Pokaż wyniki od 1 do 10 z 10

Wątek: Czy ktoś jest taki jak ja?

  1. #1
    Dosia78 jest nieaktywny Nowy na forum
    Dołączył
    25-08-2006
    Posty
    0

    Domyślnie Czy ktoś jest taki jak ja?

    tzn.Nie lubi słodyczy, a lubi pizzę i piwo?
    Nie mogę znaleźć jakoś zrozumienia w tym portalu. Nikt mi nie odpisuje, czuję się jak wyrzutek.
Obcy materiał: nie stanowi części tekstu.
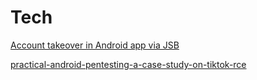 # Tech

[Account takeover in Android app via JSB](https://tuxplorer.com/posts/account-takeover-via-jsb/)

[practical-android-pentesting-a-case-study-on-tiktok-rce](https://medium.com/@dphoeniixx/practical-android-pentesting-a-case-study-on-tiktok-rce-4a82e79cc7c6)

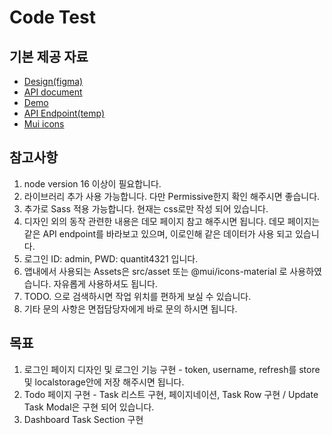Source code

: # Code Test

## 기본 제공 자료
- [Design(figma)](https://www.figma.com/file/nHHBjLBI84n9LphcD7GZn9/Code-Test?node-id=7%3A1779)
- [API document](https://documenter.getpostman.com/view/16075277/UVeGs6cs)
- [Demo](https://react.code-test.quantit.io)
- [API Endpoint(temp)](https://42fb-59-6-230-229.ngrok.io)
- [Mui icons](https://mui.com/components/material-icons/)

## 참고사항
1. node version 16 이상이 필요합니다.
2. 라이브러리 추가 사용 가능합니다. 다만 Permissive한지 확인 해주시면 좋습니다.
3. 추가로 Sass 적용 가능합니다. 현재는 css로만 작성 되어 있습니다.
4. 디자인 외의 동작 관련한 내용은 데모 페이지 참고 해주시면 됩니다. 데모 페이지는 같은 API endpoint를 바라보고 있으며, 이로인해 같은 데이터가 사용 되고 있습니다.
5. 로그인 ID: admin, PWD: quantit4321 입니다.
6. 앱내에서 사용되는 Assets은 src/asset 또는 @mui/icons-material 로 사용하였습니다. 자유롭게 사용하셔도 됩니다.
7. TODO. 으로 검색하시면 작업 위치를 편하게 보실 수 있습니다.
8. 기타 문의 사항은 면접담당자에게 바로 문의 하시면 됩니다.

## 목표
1. 로그인 페이지 디자인 및 로그인 기능 구현 - token, username, refresh를 store 및 localstorage안에 저장 해주시면 됩니다.
2. Todo 페이지 구현 - Task 리스트 구현, 페이지네이션, Task Row 구현 / Update Task Modal은 구현 되어 있습니다.
3. Dashboard Task Section 구현
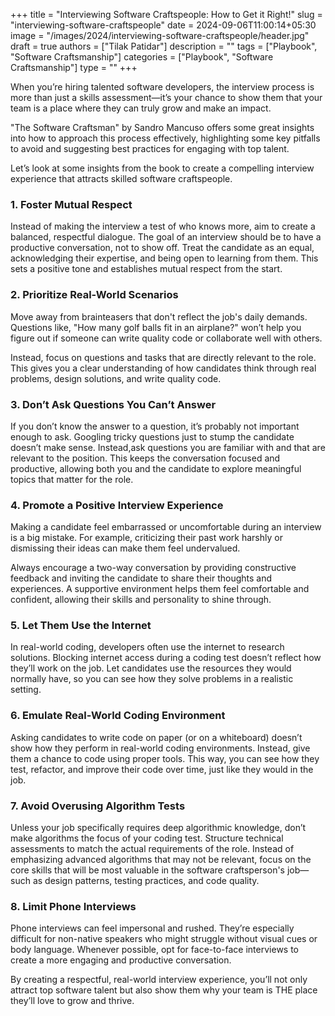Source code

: +++
title = "Interviewing Software Craftspeople: How to Get it Right!"
slug = "interviewing-software-craftspeople"
date = 2024-09-06T11:00:14+05:30
image = "/images/2024/interviewing-software-craftspeople/header.jpg"
draft = true
authors = ["Tilak Patidar"]
description = ""
tags = ["Playbook", "Software Craftsmanship"]
categories = ["Playbook", "Software Craftsmanship"]
type = ""
+++

When you’re hiring talented software developers, the interview process is more than just a skills assessment—it’s your chance to show them that your team is a place where they can truly grow and make an impact.

"The Software Craftsman" by Sandro Mancuso offers some great insights into how to approach this process effectively, highlighting some key pitfalls to avoid and suggesting best practices for engaging with top talent.

Let’s look at some insights from the book to create a compelling interview experience that attracts skilled software craftspeople.

### 1. Foster Mutual Respect

Instead of making the interview a test of who knows more, aim to create a balanced, respectful dialogue. The goal of an interview should be to have a productive conversation, not to show off. Treat the candidate as an equal, acknowledging their expertise, and being open to learning from them. This sets a positive tone and establishes mutual respect from the start.

### 2. Prioritize Real-World Scenarios

Move away from brainteasers that don't reflect the job's daily demands. Questions like, "How many golf balls fit in an airplane?" won’t help you figure out if someone can write quality code or collaborate well with others. 

Instead, focus on questions and tasks that are directly relevant to the role. This gives you a clear understanding of how candidates think through real problems, design solutions, and write quality code.

### 3. Don’t Ask Questions You Can’t Answer

If you don’t know the answer to a question, it’s probably not important enough to ask. Googling tricky questions just to stump the candidate doesn’t make sense. Instead,ask questions you are familiar with and that are relevant to the position. This keeps the conversation focused and productive, allowing both you and the candidate to explore meaningful topics that matter for the role.

### 4. Promote a Positive Interview Experience

Making a candidate feel embarrassed or uncomfortable during an interview is a big mistake. For example, criticizing their past work harshly or dismissing their ideas can make them feel undervalued.

Always encourage a two-way conversation by providing constructive feedback and inviting the candidate to share their thoughts and experiences. A supportive environment helps them feel comfortable and confident, allowing their skills and personality to shine through.

### 5. Let Them Use the Internet

In real-world coding, developers often use the internet to research solutions. Blocking internet access during a coding test doesn’t reflect how they’ll work on the job. Let candidates use the resources they would normally have, so you can see how they solve problems in a realistic setting.

### 6. Emulate Real-World Coding Environment

Asking candidates to write code on paper (or on a whiteboard) doesn’t show how they perform in real-world coding environments. Instead, give them a chance to code using proper tools. This way, you can see how they test, refactor, and improve their code over time, just like they would in the job.

### 7. Avoid Overusing Algorithm Tests

Unless your job specifically requires deep algorithmic knowledge, don’t make algorithms the focus of your coding test. Structure technical assessments to match the actual requirements of the role. Instead of emphasizing advanced algorithms that may not be relevant, focus on the core skills that will be most valuable in the software craftsperson's job—such as design patterns, testing practices, and code quality.

### 8. Limit Phone Interviews

Phone interviews can feel impersonal and rushed. They’re especially difficult for non-native speakers who might struggle without visual cues or body language. Whenever possible, opt for face-to-face interviews to create a more engaging and productive conversation.


By creating a respectful, real-world interview experience, you’ll not only attract top software talent but also show them why your team is THE place they’ll love to grow and thrive.
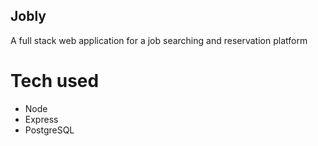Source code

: ## Jobly
A full stack web application for a job searching and reservation platform 

# Tech used
- Node
- Express
- PostgreSQL
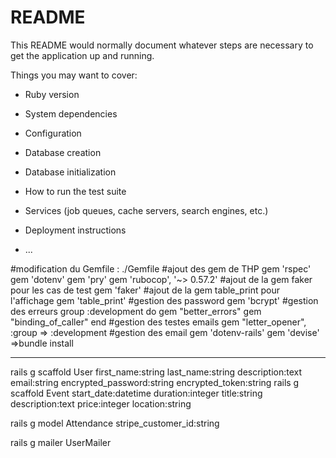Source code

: # README

This README would normally document whatever steps are necessary to get the
application up and running.

Things you may want to cover:

* Ruby version

* System dependencies

* Configuration

* Database creation

* Database initialization

* How to run the test suite

* Services (job queues, cache servers, search engines, etc.)

* Deployment instructions

* ...

#modification du Gemfile : ./Gemfile
	#ajout des gem de THP
	gem 'rspec'
	gem 'dotenv'
	gem 'pry'
	gem 'rubocop', '~> 0.57.2'
	#ajout de la gem faker pour les cas de test
	gem 'faker'
	#ajout de la gem table_print pour l'affichage
	gem 'table_print'
	#gestion des password
	gem 'bcrypt'
	#gestion des erreurs
	group :development do
	  gem "better_errors"
	  gem "binding_of_caller"
	end
	#gestion des testes emails
	gem "letter_opener", :group => :development
	#gestion des email
	gem 'dotenv-rails'
	gem 'devise'
=>bundle install


*******************************
rails g scaffold User first_name:string last_name:string description:text email:string encrypted_password:string encrypted_token:string
rails g scaffold Event start_date:datetime duration:integer title:string description:text price:integer location:string

rails g model Attendance stripe_customer_id:string


rails g mailer UserMailer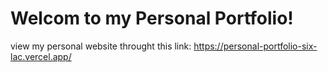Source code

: # Welcom to my Personal Portfolio!
view my personal website throught this link: https://personal-portfolio-six-lac.vercel.app/
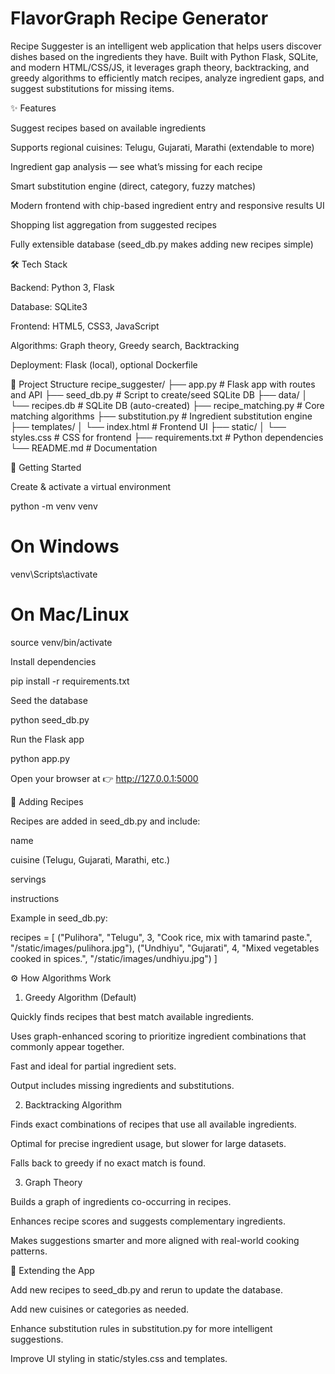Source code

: # FlavorGraph Recipe Generator

Recipe Suggester is an intelligent web application that helps users discover dishes based on the ingredients they have. Built with Python Flask, SQLite, and modern HTML/CSS/JS, it leverages graph theory, backtracking, and greedy algorithms to efficiently match recipes, analyze ingredient gaps, and suggest substitutions for missing items.

✨ Features

 Suggest recipes based on available ingredients

 Supports regional cuisines: Telugu, Gujarati, Marathi (extendable to more)

 Ingredient gap analysis — see what’s missing for each recipe

 Smart substitution engine (direct, category, fuzzy matches)

 Modern frontend with chip-based ingredient entry and responsive results UI

 Shopping list aggregation from suggested recipes

 Fully extensible database (seed_db.py makes adding new recipes simple)

🛠️ Tech Stack

Backend: Python 3, Flask

Database: SQLite3

Frontend: HTML5, CSS3, JavaScript

Algorithms: Graph theory, Greedy search, Backtracking

Deployment: Flask (local), optional Dockerfile

📂 Project Structure
recipe_suggester/
├── app.py                # Flask app with routes and API
├── seed_db.py            # Script to create/seed SQLite DB
├── data/
│   └── recipes.db        # SQLite DB (auto-created)
├── recipe_matching.py    # Core matching algorithms
├── substitution.py       # Ingredient substitution engine
├── templates/
│   └── index.html        # Frontend UI
├── static/
│   └── styles.css        # CSS for frontend
├── requirements.txt      # Python dependencies
└── README.md             # Documentation


🚀 Getting Started

Create & activate a virtual environment

python -m venv venv
# On Windows
venv\Scripts\activate
# On Mac/Linux
source venv/bin/activate


Install dependencies

pip install -r requirements.txt


Seed the database

python seed_db.py


Run the Flask app

python app.py


Open your browser at 👉 http://127.0.0.1:5000

🍛 Adding Recipes

Recipes are added in seed_db.py and include:

name

cuisine (Telugu, Gujarati, Marathi, etc.)

servings

instructions


Example in seed_db.py:

recipes = [
    ("Pulihora", "Telugu", 3, "Cook rice, mix with tamarind paste.", "/static/images/pulihora.jpg"),
    ("Undhiyu", "Gujarati", 4, "Mixed vegetables cooked in spices.", "/static/images/undhiyu.jpg")
]

⚙️ How Algorithms Work
1. Greedy Algorithm (Default)

Quickly finds recipes that best match available ingredients.

Uses graph-enhanced scoring to prioritize ingredient combinations that commonly appear together.

Fast and ideal for partial ingredient sets.

Output includes missing ingredients and substitutions.

2. Backtracking Algorithm

Finds exact combinations of recipes that use all available ingredients.

Optimal for precise ingredient usage, but slower for large datasets.

Falls back to greedy if no exact match is found.

3. Graph Theory

Builds a graph of ingredients co-occurring in recipes.

Enhances recipe scores and suggests complementary ingredients.

Makes suggestions smarter and more aligned with real-world cooking patterns.

🔧 Extending the App

Add new recipes to seed_db.py and rerun to update the database.

Add new cuisines or categories as needed.

Enhance substitution rules in substitution.py for more intelligent suggestions.

Improve UI styling in static/styles.css and templates.
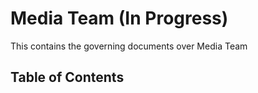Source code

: # Media Team (In Progress)
This contains the governing documents over Media Team


## Table of Contents ##



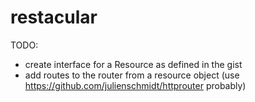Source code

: restacular
==========

TODO:

- create interface for a Resource as defined in the gist
- add routes to the router from a resource object (use https://github.com/julienschmidt/httprouter probably)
Wyloguję się chyba na amen, co mi pozostaje.

  2. #2
    Aktena jest nieaktywny Nowy na forum
    Dołączył
    11-10-2006
    Posty
    0

    Domyślnie

    Piwa nie lubie, jakoś po prostu mi nie smakuje.
    Słodycze uwielbiam...
    A pizza w prostu uwielbiam... mogłabym ja jeść na śniadanie, obiad i kolacje...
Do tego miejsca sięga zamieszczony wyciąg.